Conrado, mais uma vez se vê do trabalho de artesão. A trama é das mais repetidas em filmes biográficos: moça órfã de origem humilde tem grande aptidão a dança, especialmente o axé e sonha ser dançarina. Começa então uma peregrinação por lugares em busca do seu. Acaba sendo explorada por um empresário (Perry Salles, memorável).

Pra quem está acostumado com filmes brasileiros ás vezes um pouco mal-produzidos e fitas da Boca, “Cinderela Baiana” não será nenhuma surpresa.
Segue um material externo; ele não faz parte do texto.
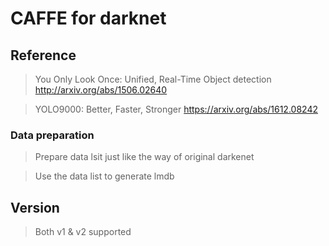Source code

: # CAFFE for darknet

## Reference

> You Only Look Once: Unified, Real-Time Object detection http://arxiv.org/abs/1506.02640

> YOLO9000: Better, Faster, Stronger https://arxiv.org/abs/1612.08242



### Data preparation
> Prepare data lsit just like the way of original darkenet

> Use the data list to generate lmdb


## Version
> Both v1 & v2 supported
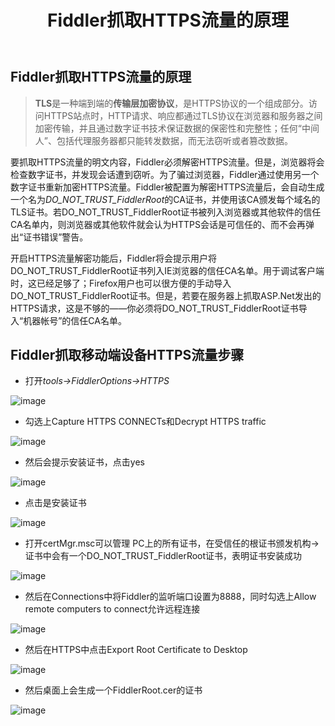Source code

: ﻿---
layout: post
title: Fiddler抓取HTTPS流量的原理
categories: true
tags: [Window, Fiddler, Https, 前端, ]
description: TLS是一种端到端的传输层加密协议，是HTTPS协议的一个组成部分。
---


## Fiddler抓取HTTPS流量的原理

> **TLS**是一种端到端的**传输层加密协议**，是HTTPS协议的一个组成部分。访问HTTPS站点时，HTTP请求、响应都通过TLS协议在浏览器和服务器之间加密传输，并且通过数字证书技术保证数据的保密性和完整性；任何“中间人”、包括代理服务器都只能转发数据，而无法窃听或者篡改数据。


要抓取HTTPS流量的明文内容，Fiddler必须解密HTTPS流量。但是，浏览器将会检查数字证书，并发现会话遭到窃听。为了骗过浏览器，Fiddler通过使用另一个数字证书重新加密HTTPS流量。Fiddler被配置为解密HTTPS流量后，会自动生成一个名为*DO_NOT_TRUST_FiddlerRoot*的CA证书，并使用该CA颁发每个域名的TLS证书。若DO_NOT_TRUST_FiddlerRoot证书被列入浏览器或其他软件的信任CA名单内，则浏览器或其他软件就会认为HTTPS会话是可信任的、而不会再弹出“证书错误”警告。

开启HTTPS流量解密功能后，Fiddler将会提示用户将DO_NOT_TRUST_FiddlerRoot证书列入IE浏览器的信任CA名单。用于调试客户端时，这已经足够了；Firefox用户也可以很方便的手动导入DO_NOT_TRUST_FiddlerRoot证书。但是，若要在服务器上抓取ASP.Net发出的HTTPS请求，这是不够的——你必须将DO_NOT_TRUST_FiddlerRoot证书导入“机器帐号”的信任CA名单。

## Fiddler抓取移动端设备HTTPS流量步骤
- 打开*tools->FiddlerOptions->HTTPS*


![image](http://oc26wuqdw.bkt.clouddn.com/1.png)
- 勾选上Capture HTTPS CONNECTs和Decrypt HTTPS traffic

![image](http://oc26wuqdw.bkt.clouddn.com/2.png)
- 然后会提示安装证书，点击yes

![image](http://oc26wuqdw.bkt.clouddn.com/3.png)
- 点击是安装证书

![image](http://oc26wuqdw.bkt.clouddn.com/4.png)
- 打开certMgr.msc可以管理  PC上的所有证书，在受信任的根证书颁发机构->证书中会有一个DO_NOT_TRUST_FiddlerRoot证书，表明证书安装成功

![image](http://oc26wuqdw.bkt.clouddn.com/5.png)
- 然后在Connections中将Fiddler的监听端口设置为8888，同时勾选上Allow remote computers to connect允许远程连接

![image](http://oc26wuqdw.bkt.clouddn.com/6.png)
- 然后在HTTPS中点击Export Root Certificate to Desktop

![image](http://oc26wuqdw.bkt.clouddn.com/7.png)
- 然后桌面上会生成一个FiddlerRoot.cer的证书

![image](http://oc26wuqdw.bkt.clouddn.com/8.png)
Carla Perez pode não ser a melhor atriz que já tivemos no Brasil, porém, até que não faz feio nessa “Cinderela Baiana”. Lázaro Ramos, hoje ator já cult teve aqui sua primeira chance no cinema, numa ponta. Embora tenha declarado em entrevistas que não gostou do papel, Conrado apostou nele e parece que teve sorte.

Mas o melhor do filme é mesmo Perry Salles. Ator ainda subestimado em nossa cinematografia, ex-marido de Vera Fischer teve grandes papéis na época da pornochanchada. Só pra lembrar, “O Marido Virgem” é outra fita, em que Perry detona, sendo por merecimento mais um gigante do cinema brasileiro.

“Cinderela Baiana” também acaba funcionando como um documentário do axé. Nenhum filme que eu pelo menos me lembre registra melhor o que foi este fenômeno musical da segunda metade dos anos 90. Grupos como Ara Ketu, Jammil e Uma Noites, Jheremmias, Cabelo de Fogo, entre outros participam de “Cinderela Baiana” e ajudam a tornar isso mais evidente.

Também marca presença no filme é o pagodeiro Alexandre Pires, na época ainda do grupo Só Pra Contrariar. Nesse 1998, Pires era namorado de Carla e por isso acaba fazendo o par romântico dela na fita.

A montagem é do craque Éder Mazzini, que foi sócio da mitológica EMBRAPI e grande parceiro de Carlos Reichenbach nos anos 80. Mazzini é amigo de Conrado há muitos anos e também andava um pouco afastado do cinema depois da queda da Boca.